- What you have to do:
Your answer should be the lines below from the one holding "## 📝 Usage Notes" through the one holding "- Git is installed and configured", copied exactly and with nothing else.
Segment Start: Task data
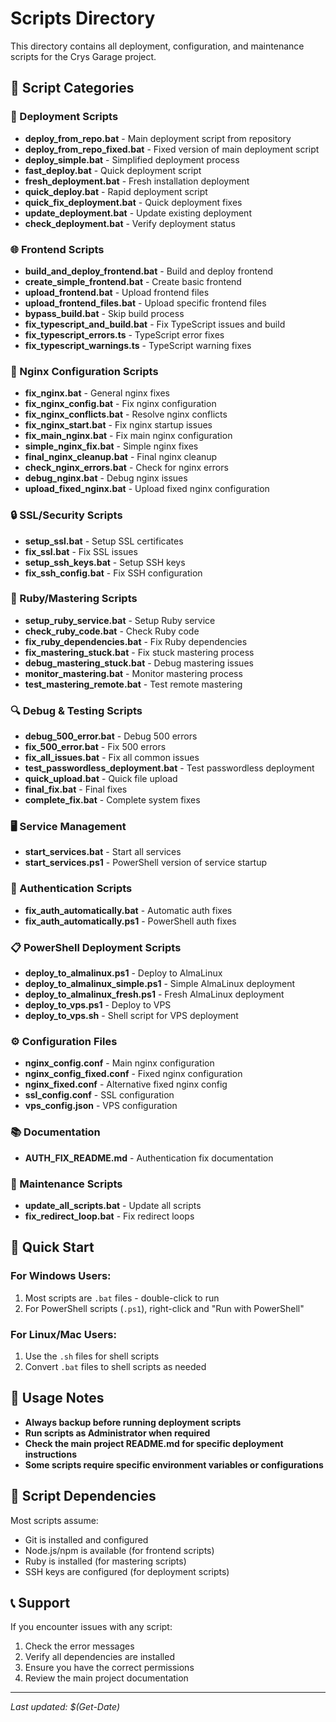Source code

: # Scripts Directory

This directory contains all deployment, configuration, and maintenance scripts for the Crys Garage project.

## 📁 Script Categories

### 🚀 Deployment Scripts

- **deploy_from_repo.bat** - Main deployment script from repository
- **deploy_from_repo_fixed.bat** - Fixed version of main deployment script
- **deploy_simple.bat** - Simplified deployment process
- **fast_deploy.bat** - Quick deployment script
- **fresh_deployment.bat** - Fresh installation deployment
- **quick_deploy.bat** - Rapid deployment script
- **quick_fix_deployment.bat** - Quick deployment fixes
- **update_deployment.bat** - Update existing deployment
- **check_deployment.bat** - Verify deployment status

### 🌐 Frontend Scripts

- **build_and_deploy_frontend.bat** - Build and deploy frontend
- **create_simple_frontend.bat** - Create basic frontend
- **upload_frontend.bat** - Upload frontend files
- **upload_frontend_files.bat** - Upload specific frontend files
- **bypass_build.bat** - Skip build process
- **fix_typescript_and_build.bat** - Fix TypeScript issues and build
- **fix_typescript_errors.ts** - TypeScript error fixes
- **fix_typescript_warnings.ts** - TypeScript warning fixes

### 🔧 Nginx Configuration Scripts

- **fix_nginx.bat** - General nginx fixes
- **fix_nginx_config.bat** - Fix nginx configuration
- **fix_nginx_conflicts.bat** - Resolve nginx conflicts
- **fix_nginx_start.bat** - Fix nginx startup issues
- **fix_main_nginx.bat** - Fix main nginx configuration
- **simple_nginx_fix.bat** - Simple nginx fixes
- **final_nginx_cleanup.bat** - Final nginx cleanup
- **check_nginx_errors.bat** - Check for nginx errors
- **debug_nginx.bat** - Debug nginx issues
- **upload_fixed_nginx.bat** - Upload fixed nginx configuration

### 🔒 SSL/Security Scripts

- **setup_ssl.bat** - Setup SSL certificates
- **fix_ssl.bat** - Fix SSL issues
- **setup_ssh_keys.bat** - Setup SSH keys
- **fix_ssh_config.bat** - Fix SSH configuration

### 🎵 Ruby/Mastering Scripts

- **setup_ruby_service.bat** - Setup Ruby service
- **check_ruby_code.bat** - Check Ruby code
- **fix_ruby_dependencies.bat** - Fix Ruby dependencies
- **fix_mastering_stuck.bat** - Fix stuck mastering process
- **debug_mastering_stuck.bat** - Debug mastering issues
- **monitor_mastering.bat** - Monitor mastering process
- **test_mastering_remote.bat** - Test remote mastering

### 🔍 Debug & Testing Scripts

- **debug_500_error.bat** - Debug 500 errors
- **fix_500_error.bat** - Fix 500 errors
- **fix_all_issues.bat** - Fix all common issues
- **test_passwordless_deployment.bat** - Test passwordless deployment
- **quick_upload.bat** - Quick file upload
- **final_fix.bat** - Final fixes
- **complete_fix.bat** - Complete system fixes

### 🖥️ Service Management

- **start_services.bat** - Start all services
- **start_services.ps1** - PowerShell version of service startup

### 🔐 Authentication Scripts

- **fix_auth_automatically.bat** - Automatic auth fixes
- **fix_auth_automatically.ps1** - PowerShell auth fixes

### 📋 PowerShell Deployment Scripts

- **deploy_to_almalinux.ps1** - Deploy to AlmaLinux
- **deploy_to_almalinux_simple.ps1** - Simple AlmaLinux deployment
- **deploy_to_almalinux_fresh.ps1** - Fresh AlmaLinux deployment
- **deploy_to_vps.ps1** - Deploy to VPS
- **deploy_to_vps.sh** - Shell script for VPS deployment

### ⚙️ Configuration Files

- **nginx_config.conf** - Main nginx configuration
- **nginx_config_fixed.conf** - Fixed nginx configuration
- **nginx_fixed.conf** - Alternative fixed nginx config
- **ssl_config.conf** - SSL configuration
- **vps_config.json** - VPS configuration

### 📚 Documentation

- **AUTH_FIX_README.md** - Authentication fix documentation

### 🔄 Maintenance Scripts

- **update_all_scripts.bat** - Update all scripts
- **fix_redirect_loop.bat** - Fix redirect loops

## 🚀 Quick Start

### For Windows Users:

1. Most scripts are `.bat` files - double-click to run
2. For PowerShell scripts (`.ps1`), right-click and "Run with PowerShell"

### For Linux/Mac Users:

1. Use the `.sh` files for shell scripts
2. Convert `.bat` files to shell scripts as needed

## 📝 Usage Notes

- **Always backup before running deployment scripts**
- **Run scripts as Administrator when required**
- **Check the main project README.md for specific deployment instructions**
- **Some scripts require specific environment variables or configurations**

## 🔧 Script Dependencies

Most scripts assume:

- Git is installed and configured
- Node.js/npm is available (for frontend scripts)
- Ruby is installed (for mastering scripts)
- SSH keys are configured (for deployment scripts)

## 📞 Support

If you encounter issues with any script:

1. Check the error messages
2. Verify all dependencies are installed
3. Ensure you have the correct permissions
4. Review the main project documentation

---

_Last updated: $(Get-Date)_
Segment End: Task data
- Finished exercise:
## 📝 Usage Notes

- **Always backup before running deployment scripts**
- **Run scripts as Administrator when required**
- **Check the main project README.md for specific deployment instructions**
- **Some scripts require specific environment variables or configurations**

## 🔧 Script Dependencies

Most scripts assume:

- Git is installed and configured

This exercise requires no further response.